▶ TRY IT
The records below are to be copied exactly, with every picture left out.

▶ EXERCISE INPUTS
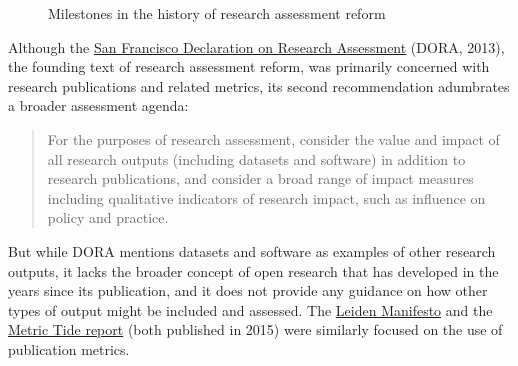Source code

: \documentclass[
  letterpaper,
  DIV=11,
  numbers=noendperiod,
  oneside]{scrreprt}
\begin{document}
\begin{figure}


\caption{\label{fig-milestones}Milestones in the history of research
assessment reform}

\end{figure}%

Although the \href{https://sfdora.org/read/}{San Francisco Declaration
on Research Assessment} (DORA, 2013), the founding text of research
assessment reform, was primarily concerned with research publications
and related metrics, its second recommendation adumbrates a broader
assessment agenda:

\begin{quote}
For the purposes of research assessment, consider the value and impact
of all research outputs (including datasets and software) in addition to
research publications, and consider a broad range of impact measures
including qualitative indicators of research impact, such as influence
on policy and practice.
\end{quote}

But while DORA mentions datasets and software as examples of other
research outputs, it lacks the broader concept of open research that has
developed in the years since its publication, and it does not provide
any guidance on how other types of output might be included and
assessed. The \href{https://doi.org/10.1038/520429a}{Leiden Manifesto}
and the
\href{https://www.ukri.org/publications/review-of-metrics-in-research-assessment-and-management/}{Metric
Tide report} (both published in 2015) were similarly focused on the use
of publication metrics.
\end{document}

▶ EXERCISE RESULT
Source code

: \documentclass[
  letterpaper,
  DIV=11,
  numbers=noendperiod,
  oneside]{scrreprt}
\begin{document}
\begin{figure}


\caption{\label{fig-milestones}Milestones in the history of research
assessment reform}

\end{figure}%

Although the \href{https://sfdora.org/read/}{San Francisco Declaration
on Research Assessment} (DORA, 2013), the founding text of research
assessment reform, was primarily concerned with research publications
and related metrics, its second recommendation adumbrates a broader
assessment agenda:

\begin{quote}
For the purposes of research assessment, consider the value and impact
of all research outputs (including datasets and software) in addition to
research publications, and consider a broad range of impact measures
including qualitative indicators of research impact, such as influence
on policy and practice.
\end{quote}

But while DORA mentions datasets and software as examples of other
research outputs, it lacks the broader concept of open research that has
developed in the years since its publication, and it does not provide
any guidance on how other types of output might be included and
assessed. The \href{https://doi.org/10.1038/520429a}{Leiden Manifesto}
and the
\href{https://www.ukri.org/publications/review-of-metrics-in-research-assessment-and-management/}{Metric
Tide report} (both published in 2015) were similarly focused on the use
of publication metrics.
\end{document}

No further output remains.